**Exercise:**
Below are entries; output exactly the lines from the one with "for the log-normal" to the one with "thank the referee", both included, and nothing else.
-------
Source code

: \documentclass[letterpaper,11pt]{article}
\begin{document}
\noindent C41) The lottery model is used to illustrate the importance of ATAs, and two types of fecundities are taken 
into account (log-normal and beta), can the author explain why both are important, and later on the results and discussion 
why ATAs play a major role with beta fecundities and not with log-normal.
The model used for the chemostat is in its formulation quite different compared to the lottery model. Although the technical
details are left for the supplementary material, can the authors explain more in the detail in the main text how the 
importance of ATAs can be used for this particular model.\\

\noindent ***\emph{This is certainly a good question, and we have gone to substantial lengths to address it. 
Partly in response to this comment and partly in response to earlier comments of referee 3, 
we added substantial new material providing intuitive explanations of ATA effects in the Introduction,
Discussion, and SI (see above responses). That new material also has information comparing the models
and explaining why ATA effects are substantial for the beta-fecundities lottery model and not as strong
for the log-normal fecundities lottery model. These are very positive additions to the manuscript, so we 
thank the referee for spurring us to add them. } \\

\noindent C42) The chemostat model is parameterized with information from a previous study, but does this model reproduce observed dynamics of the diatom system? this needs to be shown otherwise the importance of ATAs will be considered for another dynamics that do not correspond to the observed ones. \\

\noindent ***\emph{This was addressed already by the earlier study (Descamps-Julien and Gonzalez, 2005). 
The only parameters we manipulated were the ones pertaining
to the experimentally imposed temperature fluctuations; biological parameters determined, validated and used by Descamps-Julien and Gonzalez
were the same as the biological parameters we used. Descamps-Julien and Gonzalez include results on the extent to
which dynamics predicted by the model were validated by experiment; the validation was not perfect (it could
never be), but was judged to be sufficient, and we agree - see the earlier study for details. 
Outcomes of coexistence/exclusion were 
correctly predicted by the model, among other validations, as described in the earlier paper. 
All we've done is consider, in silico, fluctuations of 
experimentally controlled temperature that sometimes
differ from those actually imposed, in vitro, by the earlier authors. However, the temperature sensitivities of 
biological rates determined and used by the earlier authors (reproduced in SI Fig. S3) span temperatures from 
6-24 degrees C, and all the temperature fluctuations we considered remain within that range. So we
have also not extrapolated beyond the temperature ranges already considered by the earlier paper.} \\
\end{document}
-------
**Answer:**
for the log-normal fecundities lottery model. These are very positive additions to the manuscript, so we 
thank the referee for spurring us to add them. } \\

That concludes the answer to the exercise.